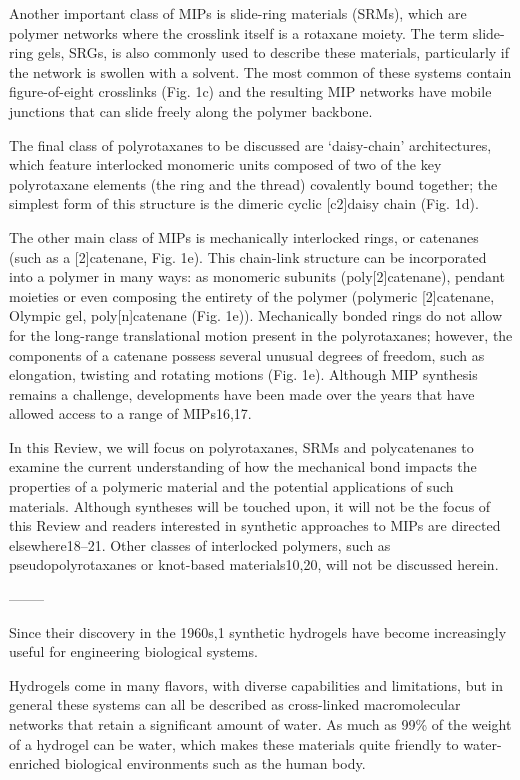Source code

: \documentclass[../../main-notes.tex]{subfiles}
\begin{document}
Another important class of MIPs is slide-ring materials (SRMs), which are polymer networks where the crosslink itself is a rotaxane moiety. 
The term slide-ring gels, SRGs, is also commonly used to describe these materials, particularly if the network is swollen with a solvent. 
The most common of these systems contain figure-of-eight crosslinks (Fig. 1c) and the resulting MIP networks have mobile junctions that can slide freely along the polymer backbone. 

The final class of polyrotaxanes to be discussed are ‘daisy-chain’ architectures, which feature interlocked monomeric units composed of two of the key polyrotaxane elements (the ring and the thread) covalently bound together; the simplest form of this structure is the dimeric cyclic [c2]daisy chain (Fig. 1d).

The other main class of MIPs is mechanically interlocked rings, or catenanes (such as a [2]catenane, Fig. 1e). 
This chain-link structure can be incorporated into a polymer in many ways: as monomeric subunits (poly[2]catenane), pendant moieties or even composing the entirety of the polymer (polymeric [2]catenane, Olympic gel, poly[n]catenane (Fig. 1e)). 
Mechanically bonded rings do not allow for the long-range translational motion present in the polyrotaxanes; however, the components of a catenane possess several unusual degrees of freedom, such as elongation, twisting and rotating motions (Fig. 1e). 
Although MIP synthesis remains a challenge, developments have been made over the years that have allowed access to a range of MIPs16,17. 

In this Review, we will focus on polyrotaxanes, SRMs and polycatenanes to examine the current understanding of how the mechanical bond impacts the properties of a polymeric material and the potential applications of such materials. 
Although syntheses will be touched upon, it will not be the focus of this Review and readers interested in synthetic approaches to MIPs are directed elsewhere18–21. 
Other classes of interlocked polymers, such as pseudopolyrotaxanes or knot-based materials10,20, will not be discussed herein.

--------

\citep{correaTranslationalApplicationsHydrogels2021}

Since their discovery in the 1960s,1 synthetic hydrogels have become increasingly useful for engineering biological systems.

Hydrogels come in many flavors, with diverse capabilities and limitations, but in general these systems can all be described as cross-linked macromolecular networks that retain a significant amount of water. 
As much as 99\% of the weight of a hydrogel can be water, which makes these materials quite friendly to water-enriched biological environments such as the human body. 
\end{document}

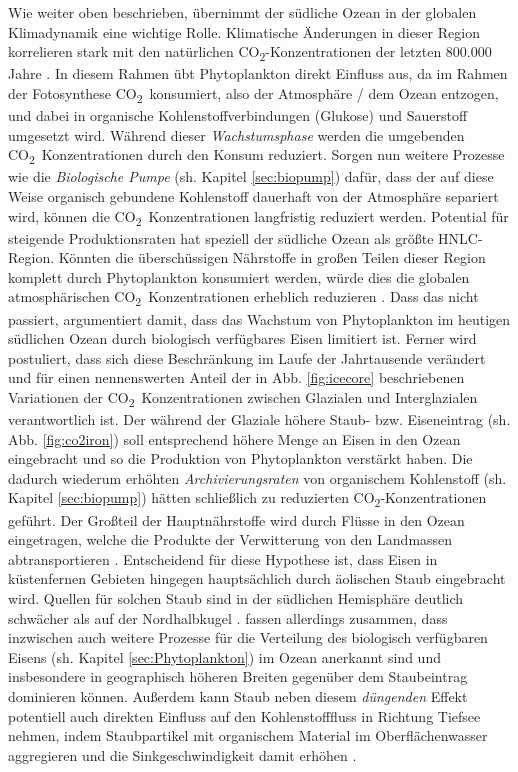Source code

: \documentclass[12pt,a4paper,onecolumn]{scrartcl}
\newcommand{\cotwo}{CO\textsubscript{2}}
\begin{document}
Wie weiter oben beschrieben, übernimmt der südliche Ozean in der globalen Klimadynamik eine wichtige Rolle. Klimatische Änderungen in dieser Region korrelieren stark mit den natürlichen \cotwo -Konzentrationen der letzten 800.000 Jahre \citep{Fischer.2010}. In diesem Rahmen übt Phytoplankton direkt Einfluss aus, da im Rahmen der Fotosynthese \cotwo \ konsumiert, also der Atmosphäre / dem Ozean entzogen, und dabei in organische Kohlenstoffverbindungen (Glukose) und Sauerstoff umgesetzt wird. Während dieser \textit{Wachstumsphase} werden die umgebenden \cotwo \ Konzentrationen durch den Konsum reduziert. Sorgen nun weitere Prozesse wie die \textit{Biologische Pumpe} (sh. Kapitel \ref{sec:biopump}) dafür, dass der auf diese Weise organisch gebundene Kohlenstoff dauerhaft von der Atmosphäre separiert wird, können die \cotwo \ Konzentrationen langfristig reduziert werden. Potential für steigende Produktionsraten hat speziell der südliche Ozean als größte HNLC-Region. Könnten die überschüssigen Nährstoffe in großen Teilen dieser Region komplett durch Phytoplankton konsumiert werden, würde dies die globalen atmosphärischen \cotwo \ Konzentrationen erheblich reduzieren \citep{Martin.1990}. Dass das nicht passiert, argumentiert \citet{Martin.1990} damit, dass das Wachstum von Phytoplankton im heutigen südlichen Ozean durch biologisch verfügbares Eisen limitiert ist. Ferner wird postuliert, dass sich diese Beschränkung im Laufe der Jahrtausende verändert und für einen nennenswerten Anteil der in Abb. \ref{fig:icecore} beschriebenen Variationen der \cotwo \ Konzentrationen zwischen Glazialen und Interglazialen verantwortlich ist. Der während der Glaziale höhere Staub- bzw. Eiseneintrag (sh. Abb. \ref{fig:co2iron}) soll entsprechend höhere Menge an Eisen in den Ozean eingebracht und so die Produktion von Phytoplankton verstärkt haben. Die dadurch wiederum erhöhten \textit{Archivierungsraten} von organischem Kohlenstoff (sh. Kapitel \ref{sec:biopump}) hätten schließlich zu reduzierten \cotwo -Konzentrationen geführt. Der Großteil der Hauptnährstoffe wird durch Flüsse in den Ozean eingetragen, welche die Produkte der Verwitterung von den Landmassen abtransportieren \citep{Emerson.2009}.
Entscheidend für diese Hypothese ist, dass Eisen in küstenfernen Gebieten hingegen hauptsächlich durch äolischen Staub eingebracht wird. Quellen für solchen Staub sind in der südlichen Hemisphäre deutlich schwächer als auf der Nordhalbkugel \citep{Shao.2011}.  \citet{Tagliabue.2017} fassen allerdings zusammen, dass inzwischen auch weitere Prozesse für die Verteilung des biologisch verfügbaren Eisens (sh. Kapitel \ref{sec:Phytoplankton}) im Ozean anerkannt sind und insbesondere in geographisch höheren Breiten gegenüber dem Staubeintrag dominieren können. Außerdem kann Staub neben diesem  \textit{düngenden} Effekt potentiell auch direkten Einfluss auf den Kohlenstofffluss in Richtung Tiefsee nehmen, indem Staubpartikel mit organischem Material im Oberflächenwasser aggregieren und die Sinkgeschwindigkeit damit  erhöhen \citep{vanderJagt.2018} . \\
\end{document}
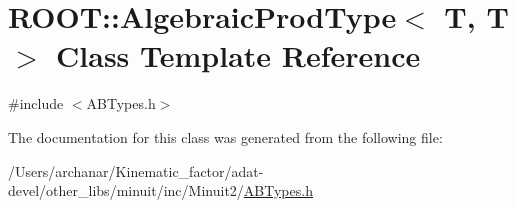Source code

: \hypertarget{classROOT_1_1Minuit2_1_1AlgebraicProdType_3_01T_00_01T_01_4}{}\section{R\+O\+OT\+:\+:Algebraic\+Prod\+Type$<$ T, T $>$ Class Template Reference}
\label{classROOT_1_1Minuit2_1_1AlgebraicProdType_3_01T_00_01T_01_4}


{\ttfamily \#include $<$A\+B\+Types.\+h$>$}



The documentation for this class was generated from the following file\+:\begin{DoxyCompactItemize}
\item 
/\+Users/archanar/\+Kinematic\+\_\+factor/adat-\/devel/other\+\_\+libs/minuit/inc/\+Minuit2/\mbox{\hyperlink{adat-devel_2other__libs_2minuit_2inc_2Minuit2_2ABTypes_8h}{A\+B\+Types.\+h}}\end{DoxyCompactItemize}
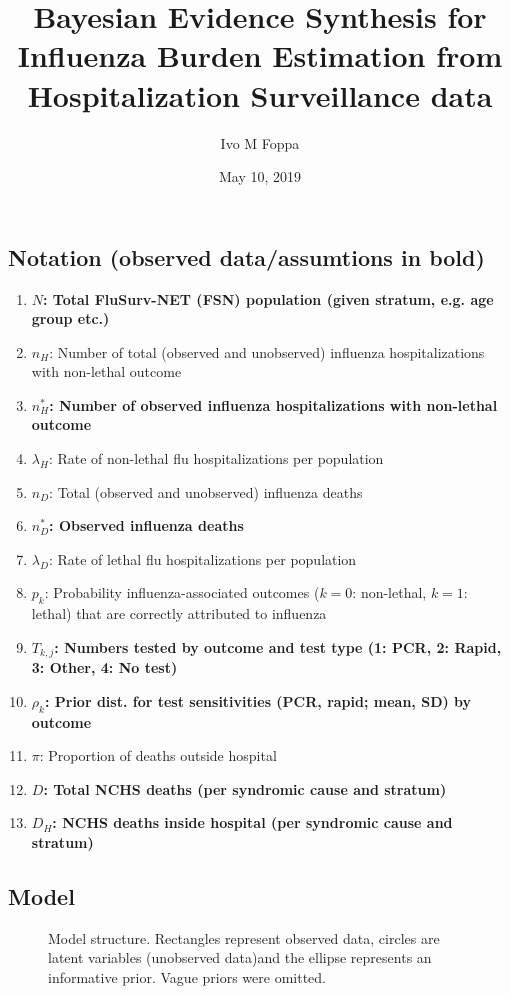 \documentclass{article}[12pt]
\title{Bayesian Evidence Synthesis for Influenza Burden Estimation from Hospitalization Surveillance data}
\author[1,2,*]{Ivo M Foppa}
\date{May 10, 2019}
\begin{document}
	{\let\newpage\relax\maketitle}	
	\maketitle%
	\subsection*{Notation (observed data/assumtions in \textbf{bold})} 
\begin{enumerate}
	\item\textbf{ $N$: Total FluSurv-NET (FSN) population (given stratum, e.g. age group etc.)}
\item $n_H$: Number of total (observed and unobserved) influenza hospitalizations with non-lethal outcome
\item \textbf{$n^\ast_{H}$: Number of observed influenza hospitalizations with non-lethal outcome}
\item $\lambda_H$: Rate of non-lethal flu hospitalizations per population
\item $n_D$: Total (observed and unobserved) influenza deaths
\item\textbf{ $n^\ast_D$: Observed influenza deaths}
\item $\lambda_D$: Rate of lethal flu hospitalizations per population
\item $p_{k}$: Probability influenza-associated outcomes ($k=0$: non-lethal, $k=1$: lethal) that are correctly attributed to influenza
\item\textbf{ $T_{k,j}$: Numbers tested by outcome and test type (1: PCR, 2: Rapid, 3: Other, 4: No test)}
\item \textbf{$\rho_{k}$: Prior dist. for test sensitivities (PCR, rapid; mean, SD) by outcome}
\item $\pi$: Proportion of deaths outside hospital
\item \textbf{$D$: Total NCHS deaths (per syndromic cause and stratum)}
\item \textbf{$D_H$: NCHS deaths inside hospital (per syndromic cause and stratum)}
\end{enumerate}
	\clearpage
	\subsection*{Model} 
%
\begin{figure}[h]
	\centering
	\resizebox{.5\textwidth}{!}{
		}
	\caption{Model structure. Rectangles represent observed data, circles are latent variables (unobserved data)and the ellipse represents an informative prior. Vague priors were omitted.}
	\label{fig2}
\end{figure}
%

\end{document}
==*==
** EXERCISE **
Go through the material above, and wherever a line holds the word "focus", copy it.

** RESPONSE AREA **
In this Review, we will focus on polyrotaxanes, SRMs and polycatenanes to examine the current understanding of how the mechanical bond impacts the properties of a polymeric material and the potential applications of such materials. 
Although syntheses will be touched upon, it will not be the focus of this Review and readers interested in synthetic approaches to MIPs are directed elsewhere18–21. 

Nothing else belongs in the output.